No dia seguinte, Ângelo acorda e, com movimentos lentos, olha o relógio, se espreguiça, veste o casaco, vai até o piano, pega um porta-retrato, admira a foto por algum tempo, deixa o porta-retrato virado pra baixo. Pensa por algum tempo, olha redor de si como se estranhasse o local, mas com um ar de saudade. Ângelo, então, pega um bloquinho-de-notas e uma caneta em cima do teclado, escreve um recado, descarta a folhinha do bloco, amassa, joga ao chão, suspirando e balançando negativamente a cabeça, e torna a escrever. Descarta essa folhinha, deixa o bloquinho e a caneta em cima do piano. Torna a pegar o porta-retrato, prende a folha junto à foto, deixa o porta-retrato em pé sobre o piano. Toca a mesma música. Vai até a mesa do telefone e liga para alguém, dizendo: “Remarque todas as reuniões deste mês para conferência de vídeo e me encontre em Paris semana que vem. Tout ira bien, Tout ira bien!” Ângelo pega seu passaporte e seu cartão de crédito, guarda no bolso do casaco e sai, rodando lentamente sua cadeira de rodas, com um leve sorriso de agradecimento. 

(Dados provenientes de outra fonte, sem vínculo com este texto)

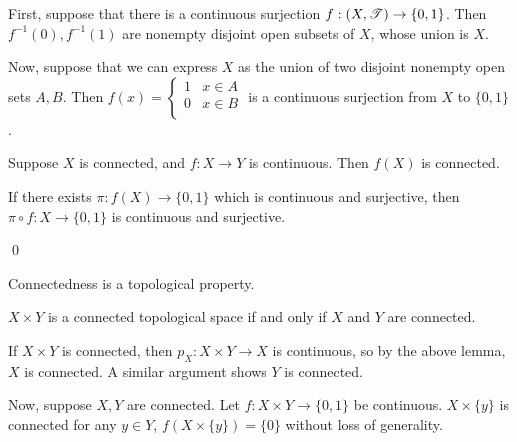 \documentclass[x11names,reqno,14pt]{extarticle}
\begin{document}
\proof

First, suppose that there is a continuous surjection $f:(X,\mathscr{T})\to\{0, 1\}$. Then $f^{-1}(0), f^{-1}(1)$ are nonempty disjoint open subsets of $X$, whose union is $X$. 

Now, suppose that we can express $X$ as the union of two disjoint nonempty open sets $A, B$. Then $f(x) = \begin{cases} 1 & x \in A \\ 0 & x \in B \\ \end{cases}$ is a continuous surjection from $X$ to $\{0,1\}$. 

\lem

Suppose $X$ is connected, and $f:X\to Y$ is continuous. Then $f(X)$ is connected.

\proof

If there exists $\pi:f(X)\to\{0, 1\}$ which is continuous and surjective, then $\pi \circ f :X\to\{0, 1\}$ is continuous and surjective. 

\qed

\cor

Connectedness is a topological property. 

\thm

$X \times Y$ is a connected topological space if and only if $X$ and $Y$ are connected. 

\proof

If $X \times Y$ is connected, then $p_X:X\times Y \to X$ is continuous, so by the above lemma, $X$ is connected. A similar argument shows $Y$ is connected. 

Now, suppose $X, Y$ are connected. Let $f:X\times Y\to\{0,1\}$ be continuous. $X\times\{y\}$ is connected for any $y \in Y$, $f(X\times\{y\}) = \{0\}$ without loss of generality. 
\end{document}
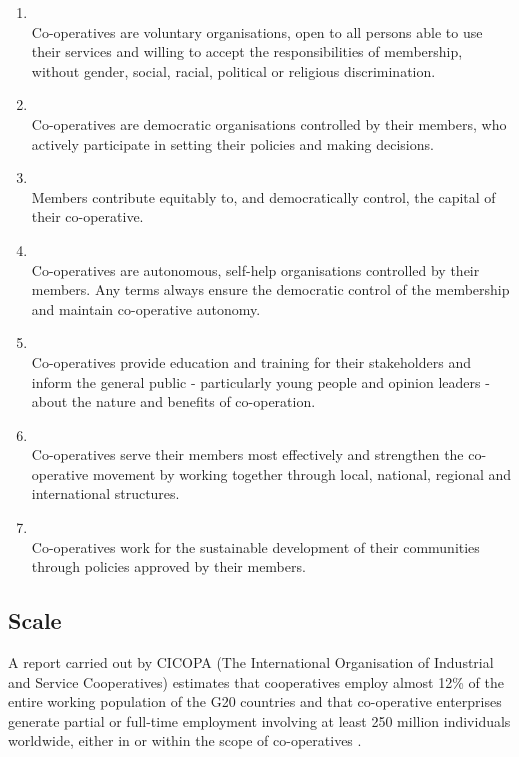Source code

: \begin{enumerate}
\item {} \\ Co-operatives are voluntary organisations, open to all persons able to use their services and willing to accept the responsibilities of membership, without gender, social, racial, political or religious discrimination.

\item {} \\ Co-operatives are democratic organisations controlled by their members, who actively participate in setting their policies and making decisions. 

\item {} \\ Members contribute equitably to, and democratically control, the capital of their co-operative.

\item {} \\ Co-operatives are autonomous, self-help organisations controlled by their members. Any terms always ensure the democratic control of the membership and maintain co-operative autonomy.

\item {} \\ Co-operatives provide education and training for their stakeholders and inform the general public - particularly young people and opinion leaders - about the nature and benefits of co-operation.

\item {} \\ Co-operatives serve their members most effectively and strengthen the co-operative movement by working together through local, national, regional and international structures.

\item {} \\ Co-operatives work for the sustainable development of their communities through policies approved by their members.

\end{enumerate}

\subsection{Scale}
A report carried out by CICOPA (The International Organisation of Industrial and Service Cooperatives) estimates that cooperatives employ almost 12\% of the entire working population of the G20 countries and that co-operative enterprises generate partial or full-time employment involving at least 250 million individuals worldwide, either in or within the scope of co-operatives \cite{roelants2014cooperatives}.\\

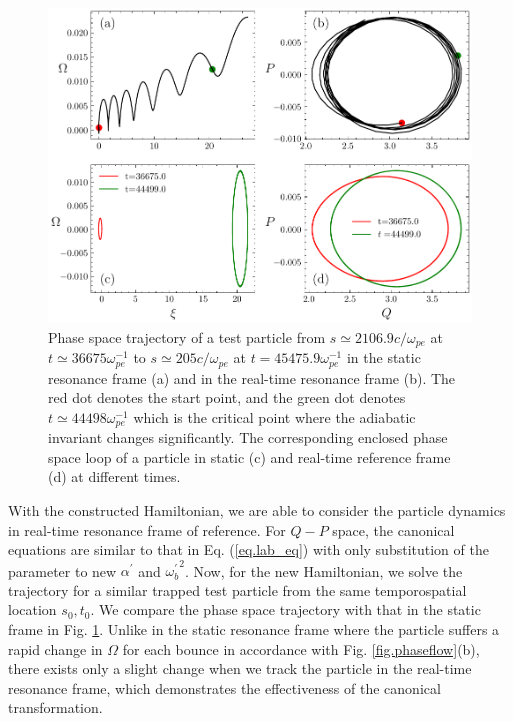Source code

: \begin{figure}
    \centering
    \includegraphics[scale=0.5]{img/Trajectory.pdf}
    \caption{Phase space trajectory of a test particle from $s \simeq 2106.9 c/\omega_{pe}$ at $t\simeq 36675 \omega_{pe}^{-1}$ to $s \simeq 205 c/\omega_{pe}$ at $t=45475.9 \omega_{pe}^{-1}$  in the static resonance frame (a) and  in the real-time resonance frame (b). The red dot denotes the start point, and the green dot denotes $t \simeq 44498  \omega_{pe}^{-1}$ which is the critical point where the adiabatic invariant changes significantly. The corresponding enclosed phase space loop of a particle in static (c) and real-time reference frame (d) at different times.
    \label{fig.traj}
    }
\end{figure}

With the constructed Hamiltonian, we are able to consider the particle dynamics in real-time resonance frame of reference. For $Q-P$ space, the canonical equations are similar to that in Eq. (\ref{eq.lab_eq}) with only substitution of the parameter to new $\alpha^\prime$ and ${\omega^\prime_{b}}^2$.
Now, for the new Hamiltonian, we solve the trajectory for a similar trapped test particle from the same temporospatial location $s_0,t_0$. 
We compare the phase space trajectory with that in the static frame in Fig. \ref{fig.traj}.
Unlike in the static  resonance frame where the particle suffers a rapid change in $\Omega$ for each bounce in accordance with  Fig. \ref{fig.phaseflow}(b), there exists only a slight change when we track the particle in the real-time resonance frame, which demonstrates the effectiveness of the canonical transformation.


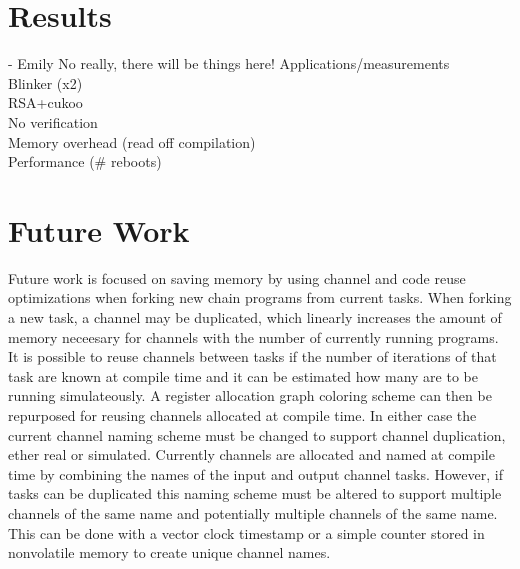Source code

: \documentclass[11pt]{sensys-proc}
\begin{document}
\section{Results} - Emily
No really, there will be things here!
Applications/measurements\\
Blinker (x2)\\
RSA+cukoo\\
No verification\\
Memory overhead (read off compilation)\\
Performance (\# reboots)\\


\section{Future Work}
Future work is focused on saving memory by using channel and code reuse optimizations when forking new chain programs from current tasks. 
When forking a new task, a channel may be duplicated, which linearly increases the amount of memory neceesary for channels with the number of currently running programs.
It is possible to reuse channels between tasks if the number of iterations of that task are known at compile time and it can be estimated how 
many are to be running simulateously. A register allocation graph coloring scheme can then be repurposed for reusing channels allocated at compile time.
In either case the current channel naming scheme must be changed to support channel duplication, ether real or simulated.
Currently channels are allocated and named at compile time by combining the names of the input and output channel tasks. 
However, if tasks can be duplicated this naming scheme must be altered to support multiple channels of the same name and potentially multiple channels of the same name.
This can be done with a vector clock timestamp or a simple counter stored in nonvolatile memory to create unique channel names.
\end{document}
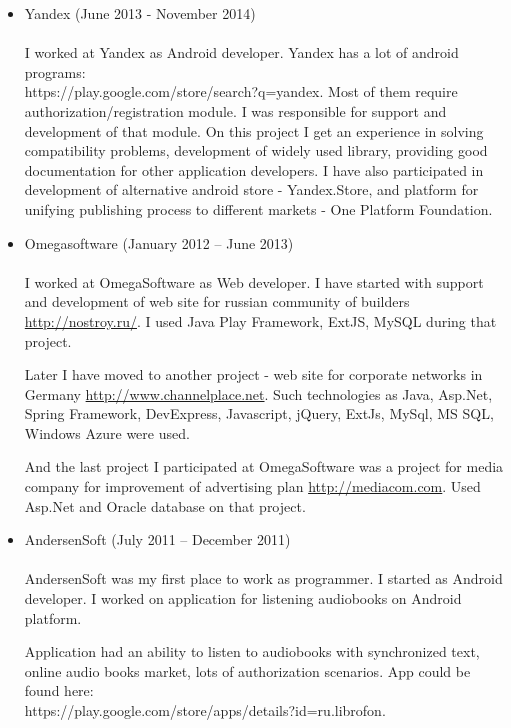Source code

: \documentclass{article}
\begin{document}
\begin{itemize}
\item Yandex (June 2013 - November 2014) \\\\
I worked at Yandex as Android developer. Yandex has a lot of android programs: \\https://play.google.com/store/search?q=yandex. Most of them require authorization/registration module. I was responsible for support and development of that module. On this project I get an experience in solving compatibility problems, development of widely used library, providing good documentation for other application developers. I have also participated in development of alternative android store - Yandex.Store, and platform for unifying publishing process to different markets - One Platform Foundation.

\item Omegasoftware (January 2012 – June 2013) \\\\
I worked at OmegaSoftware as Web developer. I have started with support and development of web site for russian community of builders \url{http://nostroy.ru/}. I used Java Play Framework, ExtJS, MySQL during that project.

Later I have moved to another project - web site for corporate networks in Germany \url{http://www.channelplace.net}. Such technologies as Java, Asp.Net, Spring Framework, DevExpress, Javascript, jQuery, ExtJs, MySql, MS SQL, Windows Azure were used.

And the last project I participated at OmegaSoftware was a project for media company for improvement of advertising plan \url{http://mediacom.com}. Used Asp.Net and Oracle database on that project.
 
\item AndersenSoft (July 2011 – December 2011) \\\\
AndersenSoft was my first place to work as programmer. I started as Android developer. I worked on application for listening audiobooks on Android platform.

Application had an ability to listen to audiobooks with synchronized text, online audio books market, lots of authorization scenarios. App could be found here:\\https://play.google.com/store/apps/details?id=ru.librofon.
\end{itemize}
\end{document}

Edgar Izarelli de Oliveira
      

Um comentário:

  1. Edgar, minhas impressões se apegam a força do diálogo memorialístico ( o interlocutor está na memória) tão bem reproduzido em seu texto. O personagem faz de seu presente uma experiência reconstitutiva de um passado não revelado. Ou seja, o instantâneo, marca da temporalidade de cena através de sua descrição espacial, deixa velada a história externa da personagem para que o leitor possa, ainda que por via de um narrador em 3ª pessoa, sentir a angústia, não declarada, do protagonista. Gostei muito e espero que esse seja o primeiro de uma série de textos introspectivos que você escreve, ou escreveu. Outra observação, estou escrevendo um romance desde 2000, cujo nome é “Evolução” o protagonista se chama Glauco e o antagonista, personificação da severidade e da materialidade inexpressiva, chama-se Ângelo. Espero um dia poder lhe mostrar. Um forte abraço, parabéns e muito obrigado por nos presentear com tão belíssimo trabalho.